◆ What you will do
Output only the entries, exactly as given, without the pictures.

Information provided: Begin

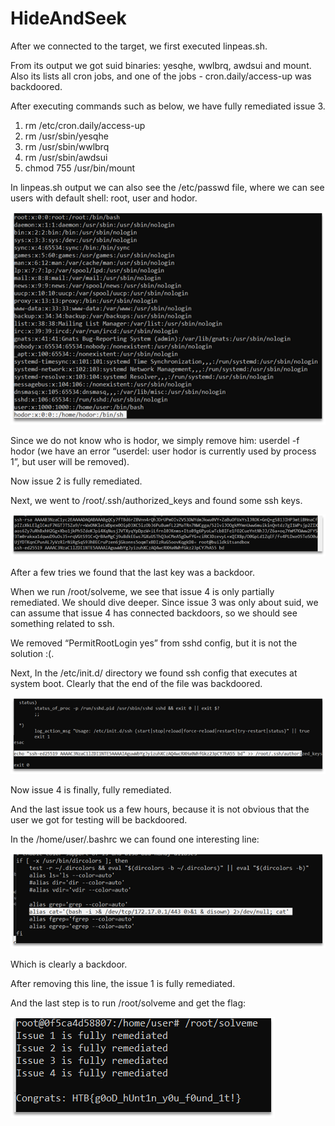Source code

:# HideAndSeek
After we connected to the target, we first executed linpeas.sh. 

From its output we got suid binaries: yesqhe, wwlbrq, awdsui and mount. Also its lists all cron jobs, and one of the jobs - cron.daily/access-up was backdoored.

After executing commands such as below, we have fully remediated issue 3.

1.	rm /etc/cron.daily/access-up
2.	rm /usr/sbin/yesqhe
3.	rm /usr/sbin/wwlbrq
4.	rm /usr/sbin/awdsui
5.	chmod 755 /usr/bin/mount

In linpeas.sh output we can also see the /etc/passwd file, where we can see users with default shell: root, user and hodor. 

![](pictures/2021-03-26-23-37-10.png)

Since we do not know who is hodor, we simply remove him: userdel -f hodor (we have an error “userdel: user hodor is currently used by process 1”, but user will be removed). 

Now issue 2 is fully remediated.

Next, we went to /root/.ssh/authorized_keys and found some ssh keys. 

![](pictures/2021-03-26-23-37-23.png)

After a few tries we found that the last key was a backdoor. 

When we run /root/solveme, we see that issue 4 is only partially remediated. We should dive deeper. Since issue 3 was only about suid, we can assume that issue 4 has connected backdoors, so we should see something related to ssh. 

We removed “PermitRootLogin yes” from sshd config, but it is not the solution :(.

Next, In the /etc/init.d/ directory we found ssh config that executes at system boot. Clearly that the end of the file was backdoored.

![](pictures/2021-03-26-23-37-34.png)

Now issue 4 is finally, fully remediated.

And the last issue took us a few hours, because it is not obvious that the user we got for testing will be backdoored. 

In the /home/user/.bashrc we can found one interesting line: 

![](pictures/2021-03-26-23-37-45.png)

Which is clearly a backdoor.

After removing this line, the issue 1 is fully remediated. 

And the last step is to run /root/solveme and get the flag:

![](pictures/2021-03-26-23-37-54.png)
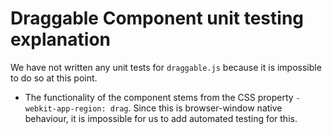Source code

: # Draggable Component unit testing explanation

We have not written any unit tests for `draggable.js` because it is impossible to do so at this point.

- The functionality of the component stems from the CSS property `-webkit-app-region: drag`. Since this is browser-window native behaviour, it is impossible for us to add automated testing for this.

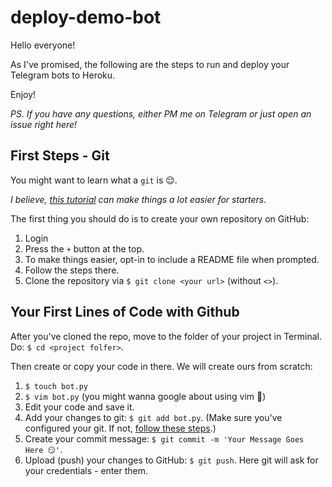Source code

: # deploy-demo-bot

Hello everyone!

As I've promised, the following are the steps to run and deploy your Telegram bots to Heroku.

Enjoy!

_PS. If you have any questions, either PM me on Telegram or just open an issue right here!_

## First Steps - Git

You might want to learn what a `git` is 😌.

_I believe, [this tutorial](https://www.elegantthemes.com/blog/resources/git-and-github-a-beginners-guide-for-complete-newbies)
can make things a lot easier for starters._

The first thing you should do is to create your own repository on GitHub:

1. Login
2. Press the `+` button at the top.
3. To make things easier, opt-in to include a README file when prompted.
4. Follow the steps there.
5. Clone the repository via `$ git clone <your url>` (without `<>`).

## Your First Lines of Code with Github

After you've cloned the repo, move to the folder of your project in Terminal.
Do: `$ cd <project folfer>`.

Then create or copy your code in there. We will create ours from scratch:

1. `$ touch bot.py`
2. `$ vim bot.py` (you might wanna google about using vim 🤪)
3. Edit your code and save it.
4. Add your changes to git: `$ git add bot.py`. (Make sure you've configured your git. If not, [follow these steps](https://git-scm.com/book/en/v2/Getting-Started-First-Time-Git-Setup).)
5. Create your commit message: `$ git commit -m 'Your Message Goes Here 😏'`.
6. Upload (push) your changes to GitHub: `$ git push`. Here git will ask for your credentials - enter them.
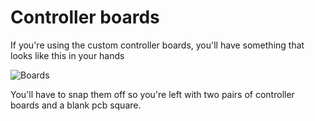 # Controller boards

If you're using the custom controller boards, you'll have something that looks like this in your hands

![Boards](https://github.com/LiquidCGS/DIYVR/blob/main/Guide/img/Boards.png)

You'll have to snap them off so you're left with two pairs of controller boards and a blank pcb square.
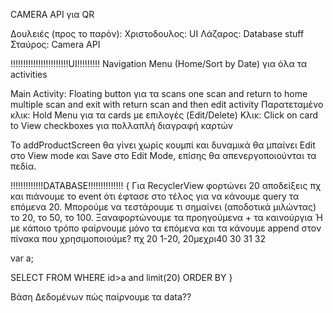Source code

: CAMERA API για QR

Δουλειές (προς το παρόν):
Χριστοδουλος: UI 
Λάζαρος: Database stuff
Σταύρος: Camera API

!!!!!!!!!!!!!!!!!!!!!!!UI!!!!!!!!!
Navigation Menu (Home/Sort by Date) για όλα τα activities

Main Activity:
Floating button για τα scans 
	one scan and return to home
	multiple scan and exit with return
	scan and then edit activity
Παρατεταμένο κλικ: Hold Menu για τα cards με επιλογές (Edit/Delete)
Κλικ: Click on card to View
checkboxes για πολλαπλή διαγραφή καρτών

Το addProductScreen θα γίνει χωρίς κουμπί και δυναμικά θα μπαίνει
Edit στο View mode και Save στο Edit Mode, επίσης θα απενεργοποιούνται
τα πεδία.

!!!!!!!!!!!!!DATABASE!!!!!!!!!!!!!!
{
Για RecyclerView φορτώνει 20 αποδείξεις πχ και πιάνουμε το event ότι έφτασε στο τέλος για να κάνουμε query τα επόμενα 20.
Μπορούμε να τεστάρουμε τι σημαίνει (αποδοτικά μιλώντας) το 20, το 50, το 100. Ξαναφορτώνουμε τα προηγούμενα + τα καινούργια Ή με κάποιο τρόπο φαίρνουμε μόνο τα επόμενα και τα κάνουμε append στον  πίνακα που χρησιμοποιούμε? πχ 20 1-20, 20μεχρι40 30 31 32

var a;

SELECT
FROM
WHERE id>a and limit(20)
ORDER BY
}

Βάση Δεδομένων πώς παίρνουμε τα data??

Information provided: End

◆ Finished exercise
Source code

:# HideAndSeek
After we connected to the target, we first executed linpeas.sh. 

From its output we got suid binaries: yesqhe, wwlbrq, awdsui and mount. Also its lists all cron jobs, and one of the jobs - cron.daily/access-up was backdoored.

After executing commands such as below, we have fully remediated issue 3.

1.	rm /etc/cron.daily/access-up
2.	rm /usr/sbin/yesqhe
3.	rm /usr/sbin/wwlbrq
4.	rm /usr/sbin/awdsui
5.	chmod 755 /usr/bin/mount

In linpeas.sh output we can also see the /etc/passwd file, where we can see users with default shell: root, user and hodor. 

![](pictures/2021-03-26-23-37-10.png)

Since we do not know who is hodor, we simply remove him: userdel -f hodor (we have an error “userdel: user hodor is currently used by process 1”, but user will be removed). 

Now issue 2 is fully remediated.

Next, we went to /root/.ssh/authorized_keys and found some ssh keys. 

![](pictures/2021-03-26-23-37-23.png)

After a few tries we found that the last key was a backdoor. 

When we run /root/solveme, we see that issue 4 is only partially remediated. We should dive deeper. Since issue 3 was only about suid, we can assume that issue 4 has connected backdoors, so we should see something related to ssh. 

We removed “PermitRootLogin yes” from sshd config, but it is not the solution :(.

Next, In the /etc/init.d/ directory we found ssh config that executes at system boot. Clearly that the end of the file was backdoored.

![](pictures/2021-03-26-23-37-34.png)

Now issue 4 is finally, fully remediated.

And the last issue took us a few hours, because it is not obvious that the user we got for testing will be backdoored. 

In the /home/user/.bashrc we can found one interesting line: 

![](pictures/2021-03-26-23-37-45.png)

Which is clearly a backdoor.

After removing this line, the issue 1 is fully remediated. 

And the last step is to run /root/solveme and get the flag:

![](pictures/2021-03-26-23-37-54.png)
Source code

: # Draggable Component unit testing explanation

We have not written any unit tests for `draggable.js` because it is impossible to do so at this point.

- The functionality of the component stems from the CSS property `-webkit-app-region: drag`. Since this is browser-window native behaviour, it is impossible for us to add automated testing for this.

Source code

: # deploy-demo-bot

Hello everyone!

As I've promised, the following are the steps to run and deploy your Telegram bots to Heroku.

Enjoy!

_PS. If you have any questions, either PM me on Telegram or just open an issue right here!_

## First Steps - Git

You might want to learn what a `git` is 😌.

_I believe, [this tutorial](https://www.elegantthemes.com/blog/resources/git-and-github-a-beginners-guide-for-complete-newbies)
can make things a lot easier for starters._

The first thing you should do is to create your own repository on GitHub:

1. Login
2. Press the `+` button at the top.
3. To make things easier, opt-in to include a README file when prompted.
4. Follow the steps there.
5. Clone the repository via `$ git clone <your url>` (without `<>`).

## Your First Lines of Code with Github

After you've cloned the repo, move to the folder of your project in Terminal.
Do: `$ cd <project folfer>`.

Then create or copy your code in there. We will create ours from scratch:

1. `$ touch bot.py`
2. `$ vim bot.py` (you might wanna google about using vim 🤪)
3. Edit your code and save it.
4. Add your changes to git: `$ git add bot.py`. (Make sure you've configured your git. If not, [follow these steps](https://git-scm.com/book/en/v2/Getting-Started-First-Time-Git-Setup).)
5. Create your commit message: `$ git commit -m 'Your Message Goes Here 😏'`.
6. Upload (push) your changes to GitHub: `$ git push`. Here git will ask for your credentials - enter them.
 # Controller boards

If you're using the custom controller boards, you'll have something that looks like this in your hands

![Boards](https://github.com/LiquidCGS/DIYVR/blob/main/Guide/img/Boards.png)

You'll have to snap them off so you're left with two pairs of controller boards and a blank pcb square.
Source code

: CAMERA API για QR

Δουλειές (προς το παρόν):
Χριστοδουλος: UI 
Λάζαρος: Database stuff
Σταύρος: Camera API

!!!!!!!!!!!!!!!!!!!!!!!UI!!!!!!!!!
Navigation Menu (Home/Sort by Date) για όλα τα activities

Main Activity:
Floating button για τα scans 
	one scan and return to home
	multiple scan and exit with return
	scan and then edit activity
Παρατεταμένο κλικ: Hold Menu για τα cards με επιλογές (Edit/Delete)
Κλικ: Click on card to View
checkboxes για πολλαπλή διαγραφή καρτών

Το addProductScreen θα γίνει χωρίς κουμπί και δυναμικά θα μπαίνει
Edit στο View mode και Save στο Edit Mode, επίσης θα απενεργοποιούνται
τα πεδία.

!!!!!!!!!!!!!DATABASE!!!!!!!!!!!!!!
{
Για RecyclerView φορτώνει 20 αποδείξεις πχ και πιάνουμε το event ότι έφτασε στο τέλος για να κάνουμε query τα επόμενα 20.
Μπορούμε να τεστάρουμε τι σημαίνει (αποδοτικά μιλώντας) το 20, το 50, το 100. Ξαναφορτώνουμε τα προηγούμενα + τα καινούργια Ή με κάποιο τρόπο φαίρνουμε μόνο τα επόμενα και τα κάνουμε append στον  πίνακα που χρησιμοποιούμε? πχ 20 1-20, 20μεχρι40 30 31 32

var a;

SELECT
FROM
WHERE id>a and limit(20)
ORDER BY
}

Βάση Δεδομένων πώς παίρνουμε τα data??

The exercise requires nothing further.